# [Exercise materials]
:::::

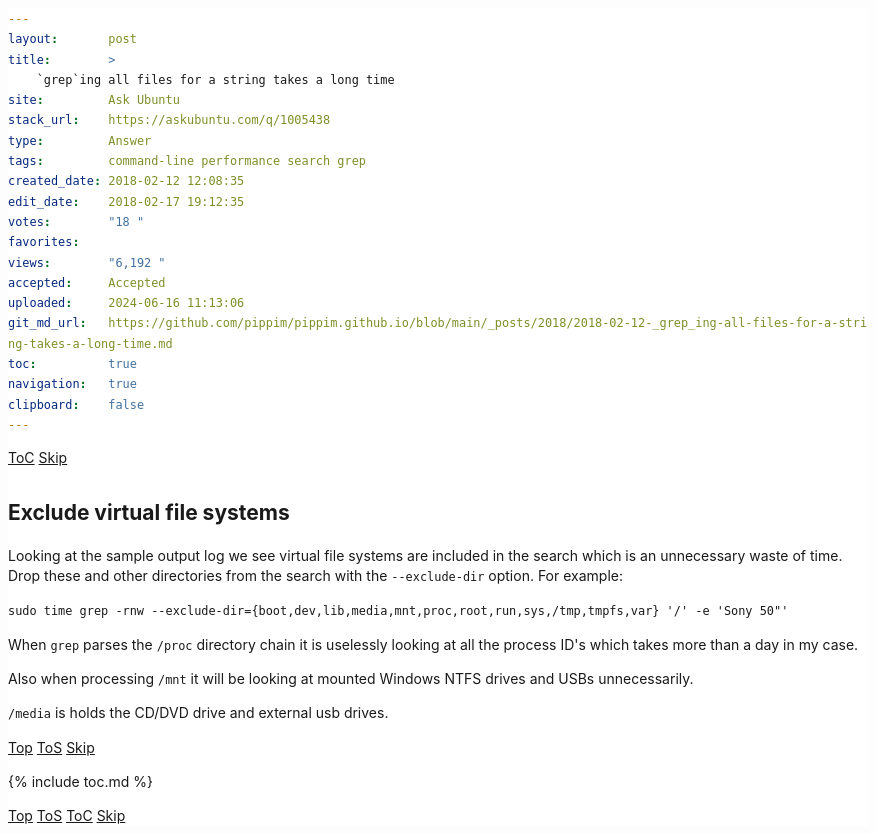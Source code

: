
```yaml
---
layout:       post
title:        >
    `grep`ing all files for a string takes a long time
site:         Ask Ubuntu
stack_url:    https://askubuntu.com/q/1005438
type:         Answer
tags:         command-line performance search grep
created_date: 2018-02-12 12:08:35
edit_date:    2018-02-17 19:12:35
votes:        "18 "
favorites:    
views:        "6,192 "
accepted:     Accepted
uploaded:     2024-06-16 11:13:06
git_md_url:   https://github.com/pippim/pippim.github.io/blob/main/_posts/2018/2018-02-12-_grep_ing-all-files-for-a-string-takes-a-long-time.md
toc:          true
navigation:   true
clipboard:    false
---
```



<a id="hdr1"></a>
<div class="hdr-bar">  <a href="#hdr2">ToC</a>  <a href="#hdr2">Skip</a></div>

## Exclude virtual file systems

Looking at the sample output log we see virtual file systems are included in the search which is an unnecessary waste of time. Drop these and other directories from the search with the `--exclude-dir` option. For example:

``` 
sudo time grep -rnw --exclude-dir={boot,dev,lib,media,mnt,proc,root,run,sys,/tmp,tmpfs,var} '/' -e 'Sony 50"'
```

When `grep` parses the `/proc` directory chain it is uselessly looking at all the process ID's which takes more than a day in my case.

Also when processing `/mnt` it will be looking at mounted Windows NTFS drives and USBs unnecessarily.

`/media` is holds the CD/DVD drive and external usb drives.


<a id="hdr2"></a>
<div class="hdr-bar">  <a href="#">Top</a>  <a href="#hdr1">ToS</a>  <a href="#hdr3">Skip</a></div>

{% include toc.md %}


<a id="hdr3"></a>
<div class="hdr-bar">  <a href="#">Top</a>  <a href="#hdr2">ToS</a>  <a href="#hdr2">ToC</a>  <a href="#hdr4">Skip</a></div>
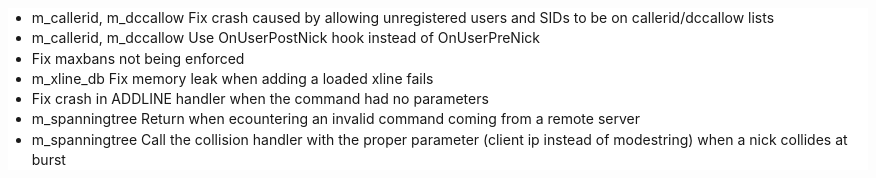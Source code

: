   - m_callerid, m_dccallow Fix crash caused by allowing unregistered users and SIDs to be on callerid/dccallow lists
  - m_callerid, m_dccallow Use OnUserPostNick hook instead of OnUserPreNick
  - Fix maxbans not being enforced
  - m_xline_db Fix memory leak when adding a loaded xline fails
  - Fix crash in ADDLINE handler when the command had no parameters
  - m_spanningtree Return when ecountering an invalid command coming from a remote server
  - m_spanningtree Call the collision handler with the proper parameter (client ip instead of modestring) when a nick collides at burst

:::::

# [Work item]
Scan the data for the word "time" and copy every line where it shows up.

# [Solution to this problem]
    `grep`ing all files for a string takes a long time
git_md_url:   https://github.com/pippim/pippim.github.io/blob/main/_posts/2018/2018-02-12-_grep_ing-all-files-for-a-string-takes-a-long-time.md
Looking at the sample output log we see virtual file systems are included in the search which is an unnecessary waste of time. Drop these and other directories from the search with the `--exclude-dir` option. For example:
sudo time grep -rnw --exclude-dir={boot,dev,lib,media,mnt,proc,root,run,sys,/tmp,tmpfs,var} '/' -e 'Sony 50"'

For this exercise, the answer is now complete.